Stewardship begins with the invitation of Christ through our personal vocation. This call is urgent, as is our need to care for, nurture, and discern it. Our vocation will require the unique gifts and circumstances given to us by God, and our stewardship of vocation necessitates listening to the voice of the Lord as to how he wants us to use these. Following our vocation won’t always be comfortable—the cross—as it requires every bit of us.
Christ is the supreme teacher of stewardship, as his self-emptying was complete. Further, Christ made it clear that the accounting of our stewardship will relate both to spiritual realities AND temporal realities (the things of this earth). Through his parables and teachings Christ warned that He expects a return from the goods he bestows—this includes not just those specially ordained for church ministry (clergy & religious), but all the faithful. While the task may seem daunting, the reward is great! In fact, Jesus tells us the reward is a hundredfold!
Vatican II teaches that all human activity—everything you and I do throughout an ordinary day—must be fulfilled in such a way that builds up the Kingdom of God. From the beginning, God asked us to be co-creators with him in Eden (as when he called on Adam to “cultivate and care for” the earth (Gen 2:15)) through work. As stewards of our work and world, we too are asked to recognize the beauty of the earth, the beauty of noble human work, and “acknowledge God’s dominion” (Pastoral Letter, 27) in all of it. Through the redemption of Jesus Christ, we are further asked to be co-redeemers with Him as part of being a “royal priesthood” (1 Peter 2:9). That is, we can join our selves to the sacrifice of Jesus Christ by offering our own prayers, sufferings, joys, and work to the Lord on the altar.
As a member of the One Body that is the Church, a steward recognizes his duty to care for that body. According to his gifts and talents, the steward first cares for the “Domestic Church”—his family and home. This then extends to caring for his local parish, supporting generously its programs and mission. Finally, the local Church—the diocese—must also be supported in accordance with his means. In union with the Church, the steward will be transformed into an instrument of Evangelization, the mission of the Church. The devoted caretaking of his time and talents will radiate—almost unintentionally—from him and draw those around him closer to Jesus Christ. As part of this, a steward strives to build up his community in solidarity. The focal point of all his stewardship—the tending of his gifts for the advance of the Kingdom of God—is the Eucharist, which as the cause of our unity enables us to unite all our stewardship to the Father in love.

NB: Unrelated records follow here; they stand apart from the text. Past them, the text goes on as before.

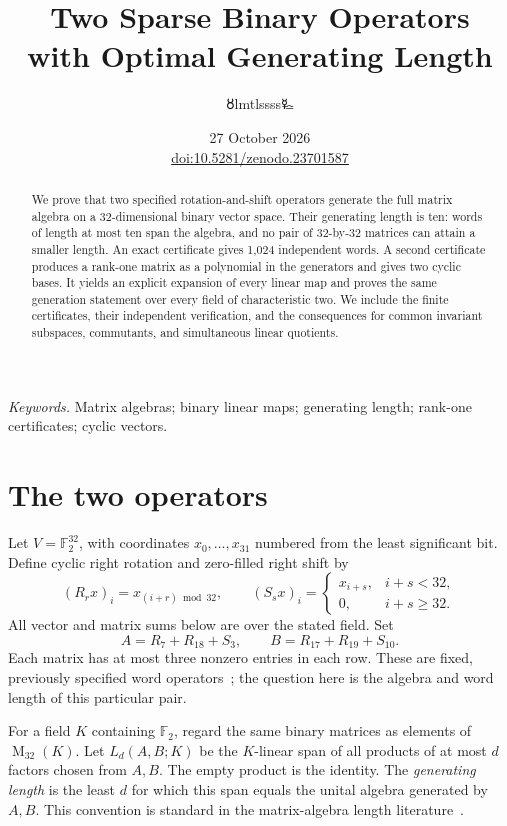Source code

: \documentclass[11pt,a4paper]{article}
\title{\LARGE Two Sparse Binary Operators\\with Optimal Generating Length}
\author{{\authorsymbol 🜘}lmtlssss{\authorsymbol 🜐}}
\date{27 October 2026\\[3pt]{\small\href{https://doi.org/10.5281/zenodo.23701587}{doi:10.5281/zenodo.23701587}}}
\theoremstyle{definition}\newtheorem{definition}[theorem]{Definition}
\newcommand{\F}{\mathbb F_2}
\newcommand{\Mat}{\operatorname{M}}
\begin{document}
\maketitle\thispagestyle{plain}
\begin{abstract}
We prove that two specified rotation-and-shift operators generate the full
matrix algebra on a 32-dimensional binary vector space. Their generating
length is ten: words of length at most ten span the algebra, and no pair of
32-by-32 matrices can attain a smaller length. An exact certificate gives
1,024 independent words. A second certificate produces a rank-one matrix
as a polynomial in the generators and gives two cyclic bases. It yields
an explicit expansion of every linear map and proves the same generation
statement over every field of characteristic two. We include the finite
certificates, their independent verification, and the consequences for
common invariant subspaces, commutants, and simultaneous linear quotients.
\end{abstract}
\noindent\textit{Keywords.} Matrix algebras; binary linear maps; generating
length; rank-one certificates; cyclic vectors.

\section{The two operators}
Let $V=\F^{32}$, with coordinates $x_0,\ldots,x_{31}$ numbered from the
least significant bit. Define cyclic right rotation and zero-filled right
shift by
\begin{equation}\label{eq:shifts}
 (R_rx)_i=x_{(i+r)\bmod32},\qquad
 (S_sx)_i=\begin{cases}x_{i+s},&i+s<32,\\0,&i+s\geq32.\end{cases}
\end{equation}
All vector and matrix sums below are over the stated field. Set
\begin{equation}\label{eq:operators}
 A=R_7+R_{18}+S_3,\qquad B=R_{17}+R_{19}+S_{10}.
\end{equation}
Each matrix has at most three nonzero entries in each row. These are fixed,
previously specified word operators~\cite[Section~5.1]{rfc6234}; the question
here is the algebra and word length of this particular pair.

For a field $K$ containing $\F$, regard the same binary matrices as elements
of $\Mat_{32}(K)$. Let $L_d(A,B;K)$ be the $K$-linear span of all products
of at most $d$ factors chosen from $A,B$. The empty product is the identity.
The \emph{generating length} is the least $d$ for which this span equals the
unital algebra generated by $A,B$. This convention is standard in the
matrix-algebra length literature~\cite{laffey,klep}.
\end{document}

Stewardship requires conversion of heart—new insight into God’s call. A steward, conscientious and faithful to his vocation, is accountable for everything he is and everything that has been given to him. While this vocation to be a steward takes countless forms—as countless as the combinations of time and talent—the model for all the Church is the Blessed Virgin Mary. Through her faithful “yes” to God, she exemplified a most perfect stewardship of her vocation and generosity in its fulfillment. Her stewardship over her children continues, as we can look to her for guidance.